Taking "Full Responsibility" - What Does It Actually Mean?
To say you "misspoke" is simply to state a fact. To be sure, it is better than a denial or an attempt at a cover up. But, when Richard Blumenthal, the Attorney General for the State of Connecticut, added that he took "full responsibility" for misrepresenting his military service, what did he actually add to his admission?
By itself, "misspoke" might have seemed glib, the verbal equivalent of a typo. Taking "responsibility" gives an impression of gravity - "full responsibility," even more so. But what does it amount to? No one else was involved? He was sober? He was aware it wasn't true?
As a psychologist I am constantly engaged in weighing the meaning and implications of what people say. This is particularly important in assessing feelings of guilt.

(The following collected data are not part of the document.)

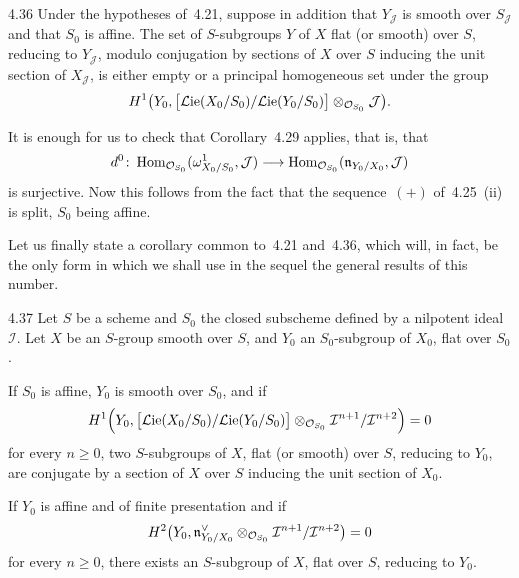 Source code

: \begin{proposition}{4.36}
\label{III.4.36}
Under the hypotheses of~4.21, suppose in addition that \(Y_{\mathcal{J}}\)
is smooth over \(S_{\mathcal{J}}\) and that \(S_0\) is affine. The set of
\(S\)-subgroups \(Y\) of \(X\) flat (or smooth) over \(S\), reducing to
\(Y_{\mathcal{J}}\), modulo conjugation by sections of \(X\) over \(S\)
inducing the unit section of \(X_{\mathcal{J}}\), is either empty or a
principal homogeneous set under the group
\[
H^{1}\bigl(Y_0,
\bigl[\mathcal{L}\mathrm{ie}(X_0/S_0)/\mathcal{L}\mathrm{ie}(Y_0/S_0)\bigr]
\otimes_{\OO_{S_0}}\mathcal{J}\bigr).
\]
\end{proposition}

It is enough for us to check that Corollary~4.29 applies, that is, that
\[
d^{0}\colon\Hom_{\OO_{S_0}}(\omega^{1}_{X_0/S_0},\mathcal{J})
\longrightarrow
\Hom_{\OO_{S_0}}(\mathfrak{n}_{Y_0/X_0},\mathcal{J})
\]
is surjective. Now this follows from the fact that the sequence~\((+)\)
of~4.25~(ii) is split, \(S_0\) being
affine.{\renewcommand{\thefootnote}{(133)}}

Let us finally state a corollary common to~4.21 and~4.36, which will, in
fact, be the only form in which we shall use in the sequel the general
results of this
number.{\renewcommand{\thefootnote}{(134)}}

\begin{corollary}{4.37}
\label{III.4.37}
Let \(S\) be a scheme and \(S_0\) the closed subscheme defined by a
nilpotent ideal \(\mathcal{I}\). Let \(X\) be an \(S\)-group smooth over
\(S\), and \(Y_0\) an \(S_0\)-subgroup of \(X_0\), flat over \(S_0\).
\begin{enumeratei}
\item If \(S_0\) is affine, \(Y_0\) is smooth over \(S_0\), and if
\[
H^{1}\Bigl(Y_0,
\bigl[\mathcal{L}\mathrm{ie}(X_0/S_0)/\mathcal{L}\mathrm{ie}(Y_0/S_0)\bigr]
\otimes_{\OO_{S_0}}\mathcal{I}^{n+1}/\mathcal{I}^{n+2}\Bigr)=0
\]
for every \(n\geqslant 0\), two \(S\)-subgroups of \(X\), flat (or smooth)
over \(S\), reducing to \(Y_0\), are conjugate by a section of \(X\) over
\(S\) inducing the unit section of \(X_0\).
\item If \(Y_0\) is affine and of finite presentation and
if{\renewcommand{\thefootnote}{(135)}}
\[
H^{2}\bigl(Y_0,\mathfrak{n}^{\vee}_{Y_0/X_0}\otimes_{\OO_{S_0}}
\mathcal{I}^{n+1}/\mathcal{I}^{n+2}\bigr)=0
\]
for every \(n\geqslant 0\), there exists an \(S\)-subgroup of \(X\), flat
over \(S\), reducing to \(Y_0\).
\end{enumeratei}
\end{corollary}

I want to know how likely the person is to repeat the offense, how deeply they feel its wrongness. Are they mindful of the hurt it did to others? Are they truly remorseful?

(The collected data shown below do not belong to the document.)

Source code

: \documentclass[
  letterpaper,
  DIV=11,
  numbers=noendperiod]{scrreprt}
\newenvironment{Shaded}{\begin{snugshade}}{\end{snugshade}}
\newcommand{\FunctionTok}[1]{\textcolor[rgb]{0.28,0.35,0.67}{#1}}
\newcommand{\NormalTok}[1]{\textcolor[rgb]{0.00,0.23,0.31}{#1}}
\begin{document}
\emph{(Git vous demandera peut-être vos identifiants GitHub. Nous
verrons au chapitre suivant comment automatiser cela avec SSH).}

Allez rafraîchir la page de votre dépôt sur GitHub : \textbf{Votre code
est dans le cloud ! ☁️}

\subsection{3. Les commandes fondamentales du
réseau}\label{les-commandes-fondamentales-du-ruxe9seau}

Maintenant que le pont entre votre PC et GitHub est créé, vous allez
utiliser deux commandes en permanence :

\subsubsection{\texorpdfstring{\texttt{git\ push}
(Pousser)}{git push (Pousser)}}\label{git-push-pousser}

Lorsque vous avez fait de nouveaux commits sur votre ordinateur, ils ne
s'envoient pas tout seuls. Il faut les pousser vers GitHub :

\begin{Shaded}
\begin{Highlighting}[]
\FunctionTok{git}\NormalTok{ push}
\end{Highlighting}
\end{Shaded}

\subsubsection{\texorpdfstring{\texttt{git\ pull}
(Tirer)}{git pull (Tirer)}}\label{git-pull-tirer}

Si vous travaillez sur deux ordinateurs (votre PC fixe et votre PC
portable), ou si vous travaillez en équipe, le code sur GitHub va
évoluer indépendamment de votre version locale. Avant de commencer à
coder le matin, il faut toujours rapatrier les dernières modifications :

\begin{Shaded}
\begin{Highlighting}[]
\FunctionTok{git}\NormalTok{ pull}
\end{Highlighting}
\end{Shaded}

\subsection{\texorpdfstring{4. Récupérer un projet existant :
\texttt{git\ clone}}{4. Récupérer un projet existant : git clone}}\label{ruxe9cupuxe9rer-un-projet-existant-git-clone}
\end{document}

None of that comes across in Blumenthal's statement. On the contrary it is reminiscent of the kinds of statements that bankers have been making recently about the credit crisis. Chuck Prince, for example, former chairman and CEO of Citigroup, testified before Congress that he was "sorry that the financial crisis has had such a devastating impact on our country." All the words suggestive of an apology are there, but he is not saying he's sorry for anything he actually did. Blumenthal obviously regrets "misspeaking," but has he questioned why he did it or tried to understand what was wrong about it?
Frankly, it looks like, once caught, he wants us all to accept his admission of guilt and then drop the matter. Accepting "full responsibility" is a way of suggesting that the case can now be closed - and he can move on to rebuilding his career.